Converting images to ASCII art (Part 1)

In the last post we discussed a simple method for procedurally generating 2D terrain. In today’s post, we will also generate an image that will be the final output of our program, but with a totally different purpose and method. Today we will try to generate ASCII art from images.  For those of you who are not familiar with ASCII art, what we will achieve will look (more or less) like the image below.

c
Original image (left) and output image (right).

Not as impressive as you thought? If still not yet convinced (I promise this point will be revisited later on) take a look at the image at full resolution and stare at it after moving a few feet away from the screen. And yes, it is only made of ASCII characters! This can be quickly checked by zooming in any section of the image.

zoomin
Zooming a region of the image until characters are visible.

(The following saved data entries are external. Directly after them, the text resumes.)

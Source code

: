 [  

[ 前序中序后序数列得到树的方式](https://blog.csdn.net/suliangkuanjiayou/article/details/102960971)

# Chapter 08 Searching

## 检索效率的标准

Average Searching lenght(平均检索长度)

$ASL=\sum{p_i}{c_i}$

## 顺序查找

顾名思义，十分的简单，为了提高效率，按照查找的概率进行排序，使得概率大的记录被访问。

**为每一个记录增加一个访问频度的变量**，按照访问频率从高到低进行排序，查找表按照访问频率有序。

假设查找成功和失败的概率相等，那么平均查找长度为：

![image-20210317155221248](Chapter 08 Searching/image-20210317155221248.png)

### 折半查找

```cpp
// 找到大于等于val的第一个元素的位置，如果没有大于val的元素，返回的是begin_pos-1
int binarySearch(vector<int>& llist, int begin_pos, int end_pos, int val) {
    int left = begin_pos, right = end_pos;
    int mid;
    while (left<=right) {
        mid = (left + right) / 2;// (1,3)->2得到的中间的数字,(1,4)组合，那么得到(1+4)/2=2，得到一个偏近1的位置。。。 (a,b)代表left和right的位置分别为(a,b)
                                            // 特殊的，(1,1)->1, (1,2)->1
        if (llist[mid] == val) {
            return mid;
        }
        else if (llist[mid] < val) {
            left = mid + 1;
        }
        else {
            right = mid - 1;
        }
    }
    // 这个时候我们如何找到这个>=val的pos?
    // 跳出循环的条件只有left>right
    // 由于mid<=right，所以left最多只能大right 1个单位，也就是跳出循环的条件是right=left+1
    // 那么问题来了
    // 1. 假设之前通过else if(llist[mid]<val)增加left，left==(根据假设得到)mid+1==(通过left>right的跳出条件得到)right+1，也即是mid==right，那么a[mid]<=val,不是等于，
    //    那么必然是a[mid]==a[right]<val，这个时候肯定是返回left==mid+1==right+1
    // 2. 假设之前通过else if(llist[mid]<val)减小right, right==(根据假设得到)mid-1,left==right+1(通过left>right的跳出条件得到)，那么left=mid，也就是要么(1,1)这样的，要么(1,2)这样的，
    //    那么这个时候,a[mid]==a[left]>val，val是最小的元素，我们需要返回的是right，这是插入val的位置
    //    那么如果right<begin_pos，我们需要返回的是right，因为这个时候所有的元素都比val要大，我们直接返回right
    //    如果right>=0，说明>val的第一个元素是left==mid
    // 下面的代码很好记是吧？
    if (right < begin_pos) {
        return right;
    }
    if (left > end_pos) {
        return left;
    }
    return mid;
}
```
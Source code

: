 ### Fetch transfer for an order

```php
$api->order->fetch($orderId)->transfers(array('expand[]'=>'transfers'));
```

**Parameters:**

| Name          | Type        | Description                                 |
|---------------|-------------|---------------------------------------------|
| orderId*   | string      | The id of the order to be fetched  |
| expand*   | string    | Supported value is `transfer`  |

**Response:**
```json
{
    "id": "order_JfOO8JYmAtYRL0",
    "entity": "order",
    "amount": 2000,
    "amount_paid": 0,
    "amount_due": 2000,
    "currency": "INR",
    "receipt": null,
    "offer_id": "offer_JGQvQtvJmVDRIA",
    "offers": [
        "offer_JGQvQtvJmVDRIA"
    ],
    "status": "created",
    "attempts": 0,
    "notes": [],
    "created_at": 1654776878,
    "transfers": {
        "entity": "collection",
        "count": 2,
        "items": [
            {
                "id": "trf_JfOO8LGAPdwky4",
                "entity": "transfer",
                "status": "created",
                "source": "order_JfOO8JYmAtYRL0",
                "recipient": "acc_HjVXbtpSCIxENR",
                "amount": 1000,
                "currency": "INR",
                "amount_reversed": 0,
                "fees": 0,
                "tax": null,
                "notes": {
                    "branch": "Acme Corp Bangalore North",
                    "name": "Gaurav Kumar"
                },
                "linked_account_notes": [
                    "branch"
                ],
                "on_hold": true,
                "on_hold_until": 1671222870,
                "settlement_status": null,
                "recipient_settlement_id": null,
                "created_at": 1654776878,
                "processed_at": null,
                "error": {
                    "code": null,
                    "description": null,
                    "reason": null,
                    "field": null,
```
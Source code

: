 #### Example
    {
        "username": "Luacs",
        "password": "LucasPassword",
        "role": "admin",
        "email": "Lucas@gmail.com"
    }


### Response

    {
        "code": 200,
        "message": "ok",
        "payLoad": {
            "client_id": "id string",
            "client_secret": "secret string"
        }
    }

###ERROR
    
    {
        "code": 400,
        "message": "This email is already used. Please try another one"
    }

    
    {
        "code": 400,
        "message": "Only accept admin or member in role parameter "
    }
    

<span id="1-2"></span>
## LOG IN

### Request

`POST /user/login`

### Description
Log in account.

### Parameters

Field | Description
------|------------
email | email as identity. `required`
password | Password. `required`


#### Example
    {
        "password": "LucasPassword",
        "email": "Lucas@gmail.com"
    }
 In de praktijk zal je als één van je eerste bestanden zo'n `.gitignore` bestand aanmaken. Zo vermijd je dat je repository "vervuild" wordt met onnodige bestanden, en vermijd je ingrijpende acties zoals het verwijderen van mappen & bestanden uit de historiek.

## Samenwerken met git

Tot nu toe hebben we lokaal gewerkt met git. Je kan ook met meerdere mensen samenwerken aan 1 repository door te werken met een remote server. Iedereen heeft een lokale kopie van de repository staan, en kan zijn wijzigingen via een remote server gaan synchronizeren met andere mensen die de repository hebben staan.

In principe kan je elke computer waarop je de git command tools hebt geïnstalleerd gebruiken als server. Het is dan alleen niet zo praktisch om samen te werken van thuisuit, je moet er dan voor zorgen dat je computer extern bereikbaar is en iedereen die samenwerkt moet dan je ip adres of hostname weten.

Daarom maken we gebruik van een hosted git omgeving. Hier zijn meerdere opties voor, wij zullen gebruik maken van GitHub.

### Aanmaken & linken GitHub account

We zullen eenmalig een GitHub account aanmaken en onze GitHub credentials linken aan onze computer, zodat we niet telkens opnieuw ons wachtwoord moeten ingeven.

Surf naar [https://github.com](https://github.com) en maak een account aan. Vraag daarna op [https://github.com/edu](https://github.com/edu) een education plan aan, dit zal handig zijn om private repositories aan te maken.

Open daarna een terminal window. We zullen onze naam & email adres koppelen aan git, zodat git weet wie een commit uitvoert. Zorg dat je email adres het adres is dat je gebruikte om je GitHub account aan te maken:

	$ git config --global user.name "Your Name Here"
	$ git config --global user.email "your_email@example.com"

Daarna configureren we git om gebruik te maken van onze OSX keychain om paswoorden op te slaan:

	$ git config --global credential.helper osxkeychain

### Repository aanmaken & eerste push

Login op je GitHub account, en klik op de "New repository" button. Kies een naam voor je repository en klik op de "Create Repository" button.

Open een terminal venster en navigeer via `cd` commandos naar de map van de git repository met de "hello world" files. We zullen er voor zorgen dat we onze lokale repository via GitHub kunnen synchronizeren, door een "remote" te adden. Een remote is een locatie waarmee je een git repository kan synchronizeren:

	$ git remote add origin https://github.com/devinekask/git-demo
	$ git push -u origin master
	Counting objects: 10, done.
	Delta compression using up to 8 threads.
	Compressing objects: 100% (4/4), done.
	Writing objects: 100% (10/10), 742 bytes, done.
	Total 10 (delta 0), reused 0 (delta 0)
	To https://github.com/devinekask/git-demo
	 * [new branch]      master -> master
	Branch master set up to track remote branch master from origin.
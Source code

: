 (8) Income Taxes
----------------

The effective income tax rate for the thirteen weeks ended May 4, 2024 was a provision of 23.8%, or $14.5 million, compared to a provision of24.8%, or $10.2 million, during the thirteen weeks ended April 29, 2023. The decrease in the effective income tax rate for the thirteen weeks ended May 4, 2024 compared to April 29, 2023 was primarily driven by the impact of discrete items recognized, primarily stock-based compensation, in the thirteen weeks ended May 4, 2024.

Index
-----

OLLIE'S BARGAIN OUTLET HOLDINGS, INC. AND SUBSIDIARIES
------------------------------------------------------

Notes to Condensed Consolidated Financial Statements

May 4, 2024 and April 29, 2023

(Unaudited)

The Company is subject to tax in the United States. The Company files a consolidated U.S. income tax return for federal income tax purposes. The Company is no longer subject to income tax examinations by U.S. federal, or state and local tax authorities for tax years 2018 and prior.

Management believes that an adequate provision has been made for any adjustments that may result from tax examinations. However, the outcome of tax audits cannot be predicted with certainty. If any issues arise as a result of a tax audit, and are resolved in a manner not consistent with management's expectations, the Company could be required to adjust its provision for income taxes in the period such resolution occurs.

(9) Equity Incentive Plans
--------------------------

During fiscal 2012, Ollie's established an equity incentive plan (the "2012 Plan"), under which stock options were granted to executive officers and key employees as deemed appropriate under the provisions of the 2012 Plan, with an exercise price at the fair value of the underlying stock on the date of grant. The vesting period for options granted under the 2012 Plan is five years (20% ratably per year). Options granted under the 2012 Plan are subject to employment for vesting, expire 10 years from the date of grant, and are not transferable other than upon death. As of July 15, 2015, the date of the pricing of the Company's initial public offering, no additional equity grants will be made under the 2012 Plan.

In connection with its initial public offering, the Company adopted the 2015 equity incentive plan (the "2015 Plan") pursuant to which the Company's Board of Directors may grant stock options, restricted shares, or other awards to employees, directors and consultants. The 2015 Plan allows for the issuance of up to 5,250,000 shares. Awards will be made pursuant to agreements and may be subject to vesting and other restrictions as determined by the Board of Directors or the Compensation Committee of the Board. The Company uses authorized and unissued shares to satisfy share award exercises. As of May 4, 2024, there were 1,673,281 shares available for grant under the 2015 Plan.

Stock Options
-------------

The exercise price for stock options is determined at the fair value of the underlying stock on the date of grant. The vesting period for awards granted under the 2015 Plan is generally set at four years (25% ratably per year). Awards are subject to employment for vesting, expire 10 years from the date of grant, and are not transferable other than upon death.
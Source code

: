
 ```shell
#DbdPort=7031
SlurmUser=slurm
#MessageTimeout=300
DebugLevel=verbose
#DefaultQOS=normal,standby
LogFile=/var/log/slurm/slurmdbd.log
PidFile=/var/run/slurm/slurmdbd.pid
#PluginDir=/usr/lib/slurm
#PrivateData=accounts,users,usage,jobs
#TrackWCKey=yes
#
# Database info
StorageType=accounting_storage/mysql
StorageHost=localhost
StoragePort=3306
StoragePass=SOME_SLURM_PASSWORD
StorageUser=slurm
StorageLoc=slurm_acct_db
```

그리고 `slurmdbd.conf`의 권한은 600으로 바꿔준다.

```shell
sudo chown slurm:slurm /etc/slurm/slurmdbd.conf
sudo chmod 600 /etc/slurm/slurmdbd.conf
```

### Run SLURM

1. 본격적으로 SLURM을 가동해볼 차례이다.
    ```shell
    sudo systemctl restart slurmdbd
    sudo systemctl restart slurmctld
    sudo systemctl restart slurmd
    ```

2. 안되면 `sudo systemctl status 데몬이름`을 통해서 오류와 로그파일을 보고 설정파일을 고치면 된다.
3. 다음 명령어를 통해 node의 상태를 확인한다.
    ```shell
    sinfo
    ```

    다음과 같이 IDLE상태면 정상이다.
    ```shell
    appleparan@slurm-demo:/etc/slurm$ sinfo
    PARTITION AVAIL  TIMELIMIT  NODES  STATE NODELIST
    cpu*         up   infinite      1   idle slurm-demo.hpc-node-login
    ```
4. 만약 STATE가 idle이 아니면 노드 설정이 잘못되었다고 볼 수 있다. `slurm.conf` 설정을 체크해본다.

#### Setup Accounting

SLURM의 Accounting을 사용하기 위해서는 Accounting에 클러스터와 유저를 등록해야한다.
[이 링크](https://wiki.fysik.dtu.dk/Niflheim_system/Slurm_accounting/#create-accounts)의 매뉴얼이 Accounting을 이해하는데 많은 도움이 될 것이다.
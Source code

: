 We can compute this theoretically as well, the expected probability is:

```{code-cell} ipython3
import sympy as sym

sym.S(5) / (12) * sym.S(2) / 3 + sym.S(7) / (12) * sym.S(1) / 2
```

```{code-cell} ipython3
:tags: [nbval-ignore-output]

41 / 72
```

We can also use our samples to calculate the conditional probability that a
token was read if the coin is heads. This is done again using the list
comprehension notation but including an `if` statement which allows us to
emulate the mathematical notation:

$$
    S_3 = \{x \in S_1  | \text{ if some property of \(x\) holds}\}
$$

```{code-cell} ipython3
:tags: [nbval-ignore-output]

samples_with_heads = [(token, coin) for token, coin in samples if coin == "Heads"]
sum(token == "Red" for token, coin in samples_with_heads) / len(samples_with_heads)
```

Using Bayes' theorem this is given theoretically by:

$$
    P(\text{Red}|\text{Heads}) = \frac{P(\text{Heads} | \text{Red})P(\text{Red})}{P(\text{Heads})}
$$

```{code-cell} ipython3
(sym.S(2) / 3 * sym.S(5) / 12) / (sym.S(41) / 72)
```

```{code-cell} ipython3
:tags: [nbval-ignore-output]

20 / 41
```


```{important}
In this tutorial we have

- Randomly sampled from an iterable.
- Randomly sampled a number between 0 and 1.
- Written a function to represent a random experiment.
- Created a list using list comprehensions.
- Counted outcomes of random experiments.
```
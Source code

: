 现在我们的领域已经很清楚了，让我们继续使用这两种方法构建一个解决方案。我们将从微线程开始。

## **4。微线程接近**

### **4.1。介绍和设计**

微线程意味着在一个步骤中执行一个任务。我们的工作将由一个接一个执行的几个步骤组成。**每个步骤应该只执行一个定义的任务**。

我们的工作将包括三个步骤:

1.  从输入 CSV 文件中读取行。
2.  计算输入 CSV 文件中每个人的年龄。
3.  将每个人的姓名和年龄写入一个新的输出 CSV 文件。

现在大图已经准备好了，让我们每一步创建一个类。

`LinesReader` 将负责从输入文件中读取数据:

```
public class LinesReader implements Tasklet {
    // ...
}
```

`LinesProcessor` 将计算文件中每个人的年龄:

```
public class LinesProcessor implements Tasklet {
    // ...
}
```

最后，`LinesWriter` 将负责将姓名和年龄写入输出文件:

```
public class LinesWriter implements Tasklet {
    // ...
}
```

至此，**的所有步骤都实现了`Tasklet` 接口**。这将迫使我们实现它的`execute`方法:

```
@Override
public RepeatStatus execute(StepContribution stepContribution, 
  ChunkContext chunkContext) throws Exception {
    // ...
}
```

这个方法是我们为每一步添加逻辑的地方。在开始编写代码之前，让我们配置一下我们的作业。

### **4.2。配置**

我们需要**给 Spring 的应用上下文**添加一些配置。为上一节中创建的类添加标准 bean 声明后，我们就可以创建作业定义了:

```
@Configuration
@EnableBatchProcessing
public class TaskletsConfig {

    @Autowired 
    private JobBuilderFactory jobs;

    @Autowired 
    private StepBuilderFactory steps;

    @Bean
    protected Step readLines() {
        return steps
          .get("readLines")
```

It should be clear from the previous example that the output image has two main characteristics: it is composed solely of ASCII characters and it looks like the original image. This is our main goal. However, we will implement and discuss some extra features or alternative implementations along the way in order to improve the results. Finally, before we embark I would like to point out three things:

  1. The ideas that will be explained can be extended to any kind of process were the resulting image is a composition of other images and were the aim is to resemble a target or input image.
  1. The post is about the algorithms and ideas that make the program work and not about a detailed explanation of the whole program.
  2. The example code presented is written in C#. However, the main ideas can be easily implemented in other programming languages. (Disclaimer: I am currently learning C# and this was my first project – done with learning purposes -. Sorry if the code isn’t as clean or efficient as it could be or if the project architecture isn’t the ideal one. Any suggestions on how to improve it are welcome. I am not teaching how to code in C#.)

Methodology

One of the (first) things I tend to do when developing software is to devise which are the steps the program should take in order to achieve the desired outcome. It is not the only method to develop a general scheme of what the program has to do, but in this case we will work our way backwards. Starting from the ASCII art image we will try to guess from where did it come and how it was obtained.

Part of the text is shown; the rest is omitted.